Secretary of State Kerry said today that the United States would not wait on the United Nations’ investigation of chemical-weapons use in Syria before deciding on a course of action, on the grounds that the investigation “can’t tell us anything . . . that we don’t already know.” In addition, Kerry said that the U.N. “cannot galvanize the world to act as it should” because of “Russian obstructionism.”
President Obama “will ensure that the United States of America makes our own decisions on our own timelines based on our values and our interests,” he said, unconstrained by other countries’ opinions.
While George W. Bush was in the White House, Kerry seemed to place a lot more value on the international community.
During a speech on September 21, 2004, Senator Kerry said that George W. Bush had “rushed to war” before United Nations weapons inspectors could complete their job, a charge he would later echo in the second presidential debate that fall. In the same 2004 speech, Kerry also blasted President Bush for going into Iraq without a “broad and deep coalition of allies.”

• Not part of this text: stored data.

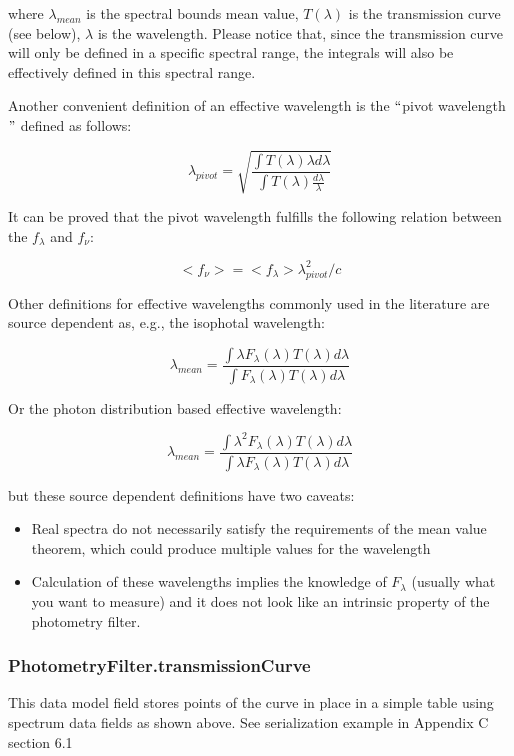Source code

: \documentclass[11pt,a4paper]{ivoa}
\begin{document}
where $\lambda_{mean}$ is the spectral bounds mean value, $T(\lambda)$ is the transmission curve (see below), $\lambda$ is the wavelength. Please notice that, since the transmission curve will only be defined in a specific spectral range, the integrals will also be effectively defined in this spectral range.
\par

Another convenient definition of an effective wavelength is the $``$pivot wavelength$"$  defined as follows:
\par

\[
\lambda_{pivot} = \sqrt{\frac{\int T(\lambda)\lambda d\lambda}{\int T(\lambda)\frac{d\lambda}{\lambda}}}
\]

It can be proved that the pivot wavelength fulfills the following relation between the $f_\lambda$ and  $f_\nu $:
\par

\[
<f_\nu >=<f_\lambda >\lambda^2_{pivot}/c
\]

Other definitions for effective wavelengths commonly used in the literature are source dependent as, e.g., the isophotal wavelength:
\par
\[
\lambda_{mean} = \frac{\int \lambda F_\lambda(\lambda)T(\lambda)d\lambda}{\int F_\lambda(\lambda)T(\lambda)d\lambda}
\]

Or the photon distribution based effective wavelength:
\par
\[
\lambda_{mean} = \frac{\int \lambda^2 F_\lambda(\lambda)T(\lambda)d\lambda}{\int \lambda F_\lambda(\lambda)T(\lambda)d\lambda}
\]

but these source dependent definitions have two caveats:
\par

\begin{itemize}
	\item Real spectra do not necessarily satisfy the requirements of the mean value theorem, which could produce multiple values for the wavelength

	\item Calculation of these wavelengths implies the knowledge of $F_\lambda $ (usually what you want to measure) and it does not look like an intrinsic property of the photometry filter.
\end{itemize}\par

\subsubsection{PhotometryFilter.transmissionCurve}
This data model field stores points of the curve in place in a simple table using spectrum data fields as shown above. See serialization example in Appendix C section 6.1\par
\end{document}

His complaints weren’t original to his presidential campaign: Two years earlier, in a 2002 New York Times op-ed, Kerry cited the U.N.’s inspections proceess as a means of maintaining legitimacy, arguing that ”those who think that the inspection process is merely a waste of time should be reminded that legitimacy in the conduct of war, among our people and our allies, is not a waste, but an essential foundation of success.”
“We are at a strange moment in history when an American administration has to be persuaded of the virtue of utilizing the procedures of international law and community — institutions American presidents from across the ideological spectrum have insisted on as essential to global security,” he wrote.